▸ Task prompt:
Only the lines from the one containing "321/2 | 312/2" through the one containing "Neutral Evil (NE)." should be printed, exactly as they appear below, with both ends included.

▸ Extracted information:
┌────────

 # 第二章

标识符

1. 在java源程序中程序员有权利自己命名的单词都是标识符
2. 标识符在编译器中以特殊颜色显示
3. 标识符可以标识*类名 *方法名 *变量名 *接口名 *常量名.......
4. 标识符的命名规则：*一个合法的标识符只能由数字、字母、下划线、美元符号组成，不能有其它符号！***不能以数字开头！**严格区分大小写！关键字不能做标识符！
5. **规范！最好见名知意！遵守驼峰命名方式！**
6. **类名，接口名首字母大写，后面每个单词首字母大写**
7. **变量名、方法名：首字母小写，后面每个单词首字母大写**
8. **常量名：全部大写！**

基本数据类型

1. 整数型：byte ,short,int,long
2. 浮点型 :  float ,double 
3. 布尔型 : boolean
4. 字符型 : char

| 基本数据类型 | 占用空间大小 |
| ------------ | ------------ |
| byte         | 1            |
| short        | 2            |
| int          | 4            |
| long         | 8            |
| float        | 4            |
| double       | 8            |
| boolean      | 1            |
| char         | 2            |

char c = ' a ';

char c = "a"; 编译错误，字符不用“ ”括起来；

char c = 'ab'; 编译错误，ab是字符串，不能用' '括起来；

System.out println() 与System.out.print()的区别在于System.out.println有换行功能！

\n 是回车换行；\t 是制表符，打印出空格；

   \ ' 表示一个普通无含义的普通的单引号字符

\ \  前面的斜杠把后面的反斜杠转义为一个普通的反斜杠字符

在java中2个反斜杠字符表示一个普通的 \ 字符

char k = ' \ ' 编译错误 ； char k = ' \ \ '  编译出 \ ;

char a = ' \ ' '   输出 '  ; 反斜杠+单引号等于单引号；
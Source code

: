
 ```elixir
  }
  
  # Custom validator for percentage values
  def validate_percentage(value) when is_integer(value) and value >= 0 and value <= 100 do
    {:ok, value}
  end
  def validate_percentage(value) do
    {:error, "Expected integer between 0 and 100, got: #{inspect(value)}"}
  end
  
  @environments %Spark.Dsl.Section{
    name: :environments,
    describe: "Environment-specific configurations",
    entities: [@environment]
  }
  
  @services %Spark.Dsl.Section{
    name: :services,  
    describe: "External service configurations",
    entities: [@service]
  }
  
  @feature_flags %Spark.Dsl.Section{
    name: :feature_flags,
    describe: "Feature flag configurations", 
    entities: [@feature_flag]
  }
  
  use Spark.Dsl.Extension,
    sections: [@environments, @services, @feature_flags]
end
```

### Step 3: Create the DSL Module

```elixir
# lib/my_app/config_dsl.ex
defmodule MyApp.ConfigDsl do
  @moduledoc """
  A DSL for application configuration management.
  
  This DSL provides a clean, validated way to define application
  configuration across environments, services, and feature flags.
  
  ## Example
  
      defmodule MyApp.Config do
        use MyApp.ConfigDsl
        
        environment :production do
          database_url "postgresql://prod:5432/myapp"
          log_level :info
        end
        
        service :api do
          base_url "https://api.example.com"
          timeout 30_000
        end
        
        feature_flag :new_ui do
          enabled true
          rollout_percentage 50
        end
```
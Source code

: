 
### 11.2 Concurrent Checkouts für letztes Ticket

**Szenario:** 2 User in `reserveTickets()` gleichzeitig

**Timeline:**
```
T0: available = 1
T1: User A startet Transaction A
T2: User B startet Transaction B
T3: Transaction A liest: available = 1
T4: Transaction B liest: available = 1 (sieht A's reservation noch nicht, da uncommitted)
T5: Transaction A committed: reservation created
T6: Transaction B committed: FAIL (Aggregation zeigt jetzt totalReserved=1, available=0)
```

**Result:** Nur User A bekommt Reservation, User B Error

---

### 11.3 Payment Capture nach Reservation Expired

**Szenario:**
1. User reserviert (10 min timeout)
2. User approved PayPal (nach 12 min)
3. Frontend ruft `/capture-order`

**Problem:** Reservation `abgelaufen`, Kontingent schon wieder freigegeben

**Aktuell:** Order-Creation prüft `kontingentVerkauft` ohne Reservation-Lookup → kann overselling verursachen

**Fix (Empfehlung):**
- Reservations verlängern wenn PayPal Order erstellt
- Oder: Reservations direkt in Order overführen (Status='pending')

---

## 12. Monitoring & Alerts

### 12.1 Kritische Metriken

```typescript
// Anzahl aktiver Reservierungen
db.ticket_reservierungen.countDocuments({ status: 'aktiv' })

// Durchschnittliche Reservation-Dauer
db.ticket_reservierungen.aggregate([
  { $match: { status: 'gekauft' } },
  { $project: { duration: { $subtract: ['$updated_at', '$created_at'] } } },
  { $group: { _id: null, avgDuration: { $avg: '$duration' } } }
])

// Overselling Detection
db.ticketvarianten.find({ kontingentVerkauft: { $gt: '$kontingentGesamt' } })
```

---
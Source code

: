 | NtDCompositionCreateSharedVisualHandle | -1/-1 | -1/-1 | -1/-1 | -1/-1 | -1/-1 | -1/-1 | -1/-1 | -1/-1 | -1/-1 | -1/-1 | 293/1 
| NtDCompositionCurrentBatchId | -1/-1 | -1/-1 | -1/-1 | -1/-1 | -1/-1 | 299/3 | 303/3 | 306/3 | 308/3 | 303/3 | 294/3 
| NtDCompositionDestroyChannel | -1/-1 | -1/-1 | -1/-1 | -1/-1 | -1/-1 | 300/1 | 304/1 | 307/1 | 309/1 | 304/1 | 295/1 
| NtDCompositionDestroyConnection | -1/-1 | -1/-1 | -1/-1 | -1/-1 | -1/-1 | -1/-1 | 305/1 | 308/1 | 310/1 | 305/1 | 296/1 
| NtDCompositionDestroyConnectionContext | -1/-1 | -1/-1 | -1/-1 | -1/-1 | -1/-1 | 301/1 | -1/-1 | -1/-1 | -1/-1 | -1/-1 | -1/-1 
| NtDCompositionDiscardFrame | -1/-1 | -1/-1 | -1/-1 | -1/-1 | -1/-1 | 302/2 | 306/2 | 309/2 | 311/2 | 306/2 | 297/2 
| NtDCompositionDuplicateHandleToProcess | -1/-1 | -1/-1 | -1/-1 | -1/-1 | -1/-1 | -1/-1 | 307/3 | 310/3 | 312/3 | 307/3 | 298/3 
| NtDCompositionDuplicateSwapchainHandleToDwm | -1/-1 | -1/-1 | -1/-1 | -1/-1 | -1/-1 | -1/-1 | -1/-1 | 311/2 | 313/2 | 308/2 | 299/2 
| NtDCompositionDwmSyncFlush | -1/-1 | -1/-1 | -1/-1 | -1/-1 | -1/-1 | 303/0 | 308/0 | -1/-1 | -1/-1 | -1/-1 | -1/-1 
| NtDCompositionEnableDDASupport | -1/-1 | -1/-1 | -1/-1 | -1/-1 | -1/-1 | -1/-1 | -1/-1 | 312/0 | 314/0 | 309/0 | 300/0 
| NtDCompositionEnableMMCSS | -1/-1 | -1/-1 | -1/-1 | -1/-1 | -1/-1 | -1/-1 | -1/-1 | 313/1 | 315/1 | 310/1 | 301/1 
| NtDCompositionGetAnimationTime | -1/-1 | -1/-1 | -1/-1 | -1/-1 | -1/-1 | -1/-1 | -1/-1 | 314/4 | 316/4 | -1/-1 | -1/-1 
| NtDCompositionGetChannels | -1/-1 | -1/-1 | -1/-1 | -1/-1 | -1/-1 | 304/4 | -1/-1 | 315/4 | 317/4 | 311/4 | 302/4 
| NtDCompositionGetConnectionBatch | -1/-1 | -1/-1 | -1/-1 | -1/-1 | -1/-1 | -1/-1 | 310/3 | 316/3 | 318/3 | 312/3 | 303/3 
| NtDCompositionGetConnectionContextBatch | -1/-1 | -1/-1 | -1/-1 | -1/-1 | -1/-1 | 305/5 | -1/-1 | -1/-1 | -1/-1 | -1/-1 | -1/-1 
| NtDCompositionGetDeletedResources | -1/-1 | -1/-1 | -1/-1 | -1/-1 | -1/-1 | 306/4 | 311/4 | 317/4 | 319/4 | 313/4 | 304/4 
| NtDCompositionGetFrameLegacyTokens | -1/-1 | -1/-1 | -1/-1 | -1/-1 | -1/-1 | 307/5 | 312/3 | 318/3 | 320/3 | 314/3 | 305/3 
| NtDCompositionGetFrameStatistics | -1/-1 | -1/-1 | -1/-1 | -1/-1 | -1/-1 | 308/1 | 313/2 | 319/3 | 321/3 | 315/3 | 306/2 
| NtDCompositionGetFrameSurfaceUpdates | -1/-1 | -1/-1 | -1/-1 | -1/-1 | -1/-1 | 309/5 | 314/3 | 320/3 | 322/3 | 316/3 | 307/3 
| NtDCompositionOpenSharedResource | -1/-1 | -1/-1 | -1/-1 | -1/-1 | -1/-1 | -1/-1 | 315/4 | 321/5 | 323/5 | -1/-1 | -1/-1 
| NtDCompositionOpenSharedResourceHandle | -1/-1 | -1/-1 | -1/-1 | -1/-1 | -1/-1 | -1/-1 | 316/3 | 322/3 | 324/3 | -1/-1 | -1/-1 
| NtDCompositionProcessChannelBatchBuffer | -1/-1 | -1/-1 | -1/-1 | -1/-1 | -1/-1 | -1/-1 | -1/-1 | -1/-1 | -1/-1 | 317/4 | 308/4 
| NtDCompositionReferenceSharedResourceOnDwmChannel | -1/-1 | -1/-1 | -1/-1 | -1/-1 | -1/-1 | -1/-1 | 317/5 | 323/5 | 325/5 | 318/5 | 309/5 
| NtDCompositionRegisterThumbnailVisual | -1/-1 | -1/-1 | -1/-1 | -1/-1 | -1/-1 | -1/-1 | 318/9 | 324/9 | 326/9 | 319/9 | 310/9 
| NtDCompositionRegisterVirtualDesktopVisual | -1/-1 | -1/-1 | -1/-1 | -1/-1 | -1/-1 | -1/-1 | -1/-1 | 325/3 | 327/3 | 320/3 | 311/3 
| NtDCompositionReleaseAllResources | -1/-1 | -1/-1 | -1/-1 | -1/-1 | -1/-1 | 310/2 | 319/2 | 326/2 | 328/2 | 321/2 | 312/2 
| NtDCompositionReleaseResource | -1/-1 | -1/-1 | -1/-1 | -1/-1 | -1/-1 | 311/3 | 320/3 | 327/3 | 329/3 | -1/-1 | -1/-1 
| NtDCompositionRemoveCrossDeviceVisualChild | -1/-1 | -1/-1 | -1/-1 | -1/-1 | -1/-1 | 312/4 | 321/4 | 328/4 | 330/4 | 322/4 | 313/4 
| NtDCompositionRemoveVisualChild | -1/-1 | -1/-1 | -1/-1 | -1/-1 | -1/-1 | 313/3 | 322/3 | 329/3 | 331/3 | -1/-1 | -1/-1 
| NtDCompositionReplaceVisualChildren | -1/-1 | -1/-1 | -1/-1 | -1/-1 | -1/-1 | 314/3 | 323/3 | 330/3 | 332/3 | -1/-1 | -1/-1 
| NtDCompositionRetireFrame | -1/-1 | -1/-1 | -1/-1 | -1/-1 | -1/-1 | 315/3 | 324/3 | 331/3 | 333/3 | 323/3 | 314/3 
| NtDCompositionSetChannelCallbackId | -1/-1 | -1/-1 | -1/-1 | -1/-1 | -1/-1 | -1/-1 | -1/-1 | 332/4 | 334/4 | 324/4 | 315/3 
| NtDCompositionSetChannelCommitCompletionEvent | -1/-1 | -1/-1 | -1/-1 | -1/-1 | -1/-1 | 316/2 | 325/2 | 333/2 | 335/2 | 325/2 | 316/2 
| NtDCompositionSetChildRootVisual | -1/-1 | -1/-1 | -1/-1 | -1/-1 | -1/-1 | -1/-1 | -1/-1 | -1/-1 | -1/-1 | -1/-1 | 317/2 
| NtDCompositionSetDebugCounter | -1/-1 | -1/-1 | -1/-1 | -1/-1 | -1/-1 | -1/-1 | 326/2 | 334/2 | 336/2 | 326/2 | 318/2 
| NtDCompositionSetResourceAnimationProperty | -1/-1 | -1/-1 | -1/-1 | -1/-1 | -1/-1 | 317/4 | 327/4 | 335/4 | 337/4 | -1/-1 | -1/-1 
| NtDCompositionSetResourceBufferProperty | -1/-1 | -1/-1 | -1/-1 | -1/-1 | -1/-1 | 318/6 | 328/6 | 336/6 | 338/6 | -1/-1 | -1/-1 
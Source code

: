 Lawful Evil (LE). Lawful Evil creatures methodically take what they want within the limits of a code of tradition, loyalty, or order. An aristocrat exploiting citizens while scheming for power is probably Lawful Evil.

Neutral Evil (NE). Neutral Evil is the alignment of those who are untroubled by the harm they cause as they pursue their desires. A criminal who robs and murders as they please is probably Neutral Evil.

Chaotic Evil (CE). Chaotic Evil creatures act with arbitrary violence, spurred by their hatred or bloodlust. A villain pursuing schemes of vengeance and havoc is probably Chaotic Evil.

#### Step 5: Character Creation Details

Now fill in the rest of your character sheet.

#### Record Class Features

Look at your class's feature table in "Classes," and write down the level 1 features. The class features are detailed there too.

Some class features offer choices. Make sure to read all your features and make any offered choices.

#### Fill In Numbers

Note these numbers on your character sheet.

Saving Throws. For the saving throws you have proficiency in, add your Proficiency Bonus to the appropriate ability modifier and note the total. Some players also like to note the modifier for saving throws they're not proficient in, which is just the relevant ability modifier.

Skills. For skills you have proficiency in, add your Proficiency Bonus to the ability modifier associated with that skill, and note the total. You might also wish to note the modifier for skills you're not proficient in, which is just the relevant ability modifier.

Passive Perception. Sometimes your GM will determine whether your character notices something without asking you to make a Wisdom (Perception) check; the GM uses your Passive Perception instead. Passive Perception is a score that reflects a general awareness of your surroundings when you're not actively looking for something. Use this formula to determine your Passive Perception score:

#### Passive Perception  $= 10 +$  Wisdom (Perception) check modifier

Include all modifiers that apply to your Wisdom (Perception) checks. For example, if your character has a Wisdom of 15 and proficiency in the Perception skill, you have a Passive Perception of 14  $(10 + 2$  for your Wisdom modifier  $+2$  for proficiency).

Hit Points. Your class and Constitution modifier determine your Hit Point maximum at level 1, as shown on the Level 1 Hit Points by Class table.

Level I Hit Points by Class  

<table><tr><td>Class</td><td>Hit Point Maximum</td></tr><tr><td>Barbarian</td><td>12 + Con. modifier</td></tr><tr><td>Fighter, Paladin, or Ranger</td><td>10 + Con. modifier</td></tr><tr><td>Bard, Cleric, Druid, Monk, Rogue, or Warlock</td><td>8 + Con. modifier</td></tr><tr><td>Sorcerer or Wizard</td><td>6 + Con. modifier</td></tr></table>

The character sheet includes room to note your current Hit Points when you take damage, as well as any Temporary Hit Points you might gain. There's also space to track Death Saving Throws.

└────────

▸ Reply to the exercise:
| NtDCompositionReleaseAllResources | -1/-1 | -1/-1 | -1/-1 | -1/-1 | -1/-1 | 310/2 | 319/2 | 326/2 | 328/2 | 321/2 | 312/2 
| NtDCompositionReleaseResource | -1/-1 | -1/-1 | -1/-1 | -1/-1 | -1/-1 | 311/3 | 320/3 | 327/3 | 329/3 | -1/-1 | -1/-1 
| NtDCompositionRemoveCrossDeviceVisualChild | -1/-1 | -1/-1 | -1/-1 | -1/-1 | -1/-1 | 312/4 | 321/4 | 328/4 | 330/4 | 322/4 | 313/4 
| NtDCompositionRemoveVisualChild | -1/-1 | -1/-1 | -1/-1 | -1/-1 | -1/-1 | 313/3 | 322/3 | 329/3 | 331/3 | -1/-1 | -1/-1 
| NtDCompositionReplaceVisualChildren | -1/-1 | -1/-1 | -1/-1 | -1/-1 | -1/-1 | 314/3 | 323/3 | 330/3 | 332/3 | -1/-1 | -1/-1 
| NtDCompositionRetireFrame | -1/-1 | -1/-1 | -1/-1 | -1/-1 | -1/-1 | 315/3 | 324/3 | 331/3 | 333/3 | 323/3 | 314/3 
| NtDCompositionSetChannelCallbackId | -1/-1 | -1/-1 | -1/-1 | -1/-1 | -1/-1 | -1/-1 | -1/-1 | 332/4 | 334/4 | 324/4 | 315/3 
| NtDCompositionSetChannelCommitCompletionEvent | -1/-1 | -1/-1 | -1/-1 | -1/-1 | -1/-1 | 316/2 | 325/2 | 333/2 | 335/2 | 325/2 | 316/2 
| NtDCompositionSetChildRootVisual | -1/-1 | -1/-1 | -1/-1 | -1/-1 | -1/-1 | -1/-1 | -1/-1 | -1/-1 | -1/-1 | -1/-1 | 317/2 
| NtDCompositionSetDebugCounter | -1/-1 | -1/-1 | -1/-1 | -1/-1 | -1/-1 | -1/-1 | 326/2 | 334/2 | 336/2 | 326/2 | 318/2 
| NtDCompositionSetResourceAnimationProperty | -1/-1 | -1/-1 | -1/-1 | -1/-1 | -1/-1 | 317/4 | 327/4 | 335/4 | 337/4 | -1/-1 | -1/-1 
| NtDCompositionSetResourceBufferProperty | -1/-1 | -1/-1 | -1/-1 | -1/-1 | -1/-1 | 318/6 | 328/6 | 336/6 | 338/6 | -1/-1 | -1/-1 
Source code

: Lawful Evil (LE). Lawful Evil creatures methodically take what they want within the limits of a code of tradition, loyalty, or order. An aristocrat exploiting citizens while scheming for power is probably Lawful Evil.

Neutral Evil (NE). Neutral Evil is the alignment of those who are untroubled by the harm they cause as they pursue their desires. A criminal who robs and murders as they please is probably Neutral Evil.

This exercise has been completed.